--- EXTRACTED ENTRIES ---

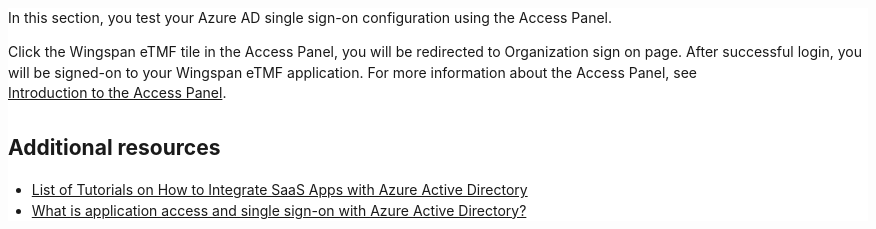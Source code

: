 In this section, you test your Azure AD single sign-on configuration using the Access Panel. 

Click the Wingspan eTMF tile in the Access Panel, you will be redirected to Organization sign on page. After successful login, you will be signed-on to your Wingspan eTMF application. For more information about the Access Panel, see [Introduction to the Access Panel](https://msdn.microsoft.com/library/dn308586).

## Additional resources

* [List of Tutorials on How to Integrate SaaS Apps with Azure Active Directory](active-directory-saas-tutorial-list.md)
* [What is application access and single sign-on with Azure Active Directory?](active-directory-appssoaccess-whatis.md)





[1]: ./media/active-directory-saas-wingspanetmf-tutorial/tutorial_general_01.png
[2]: ./media/active-directory-saas-wingspanetmf-tutorial/tutorial_general_02.png
[3]: ./media/active-directory-saas-wingspanetmf-tutorial/tutorial_general_03.png
[4]: ./media/active-directory-saas-wingspanetmf-tutorial/tutorial_general_04.png

[100]: ./media/active-directory-saas-wingspanetmf-tutorial/tutorial_general_100.png

[200]: ./media/active-directory-saas-wingspanetmf-tutorial/tutorial_general_200.png
[201]: ./media/active-directory-saas-wingspanetmf-tutorial/tutorial_general_201.png
[202]: ./media/active-directory-saas-wingspanetmf-tutorial/tutorial_general_202.png
[203]: ./media/active-directory-saas-wingspanetmf-tutorial/tutorial_general_203.png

---

#### WHAT TO PRODUCE
Reproduce each line above precisely, with no pictures.

#### SOLUTION
Source code

: In this section, you test your Azure AD single sign-on configuration using the Access Panel. 

Click the Wingspan eTMF tile in the Access Panel, you will be redirected to Organization sign on page. After successful login, you will be signed-on to your Wingspan eTMF application. For more information about the Access Panel, see [Introduction to the Access Panel](https://msdn.microsoft.com/library/dn308586).

## Additional resources

* [List of Tutorials on How to Integrate SaaS Apps with Azure Active Directory](active-directory-saas-tutorial-list.md)
* [What is application access and single sign-on with Azure Active Directory?](active-directory-appssoaccess-whatis.md)





[1]: ./media/active-directory-saas-wingspanetmf-tutorial/tutorial_general_01.png
[2]: ./media/active-directory-saas-wingspanetmf-tutorial/tutorial_general_02.png
[3]: ./media/active-directory-saas-wingspanetmf-tutorial/tutorial_general_03.png
[4]: ./media/active-directory-saas-wingspanetmf-tutorial/tutorial_general_04.png

[100]: ./media/active-directory-saas-wingspanetmf-tutorial/tutorial_general_100.png

[200]: ./media/active-directory-saas-wingspanetmf-tutorial/tutorial_general_200.png
[201]: ./media/active-directory-saas-wingspanetmf-tutorial/tutorial_general_201.png
[202]: ./media/active-directory-saas-wingspanetmf-tutorial/tutorial_general_202.png
[203]: ./media/active-directory-saas-wingspanetmf-tutorial/tutorial_general_203.png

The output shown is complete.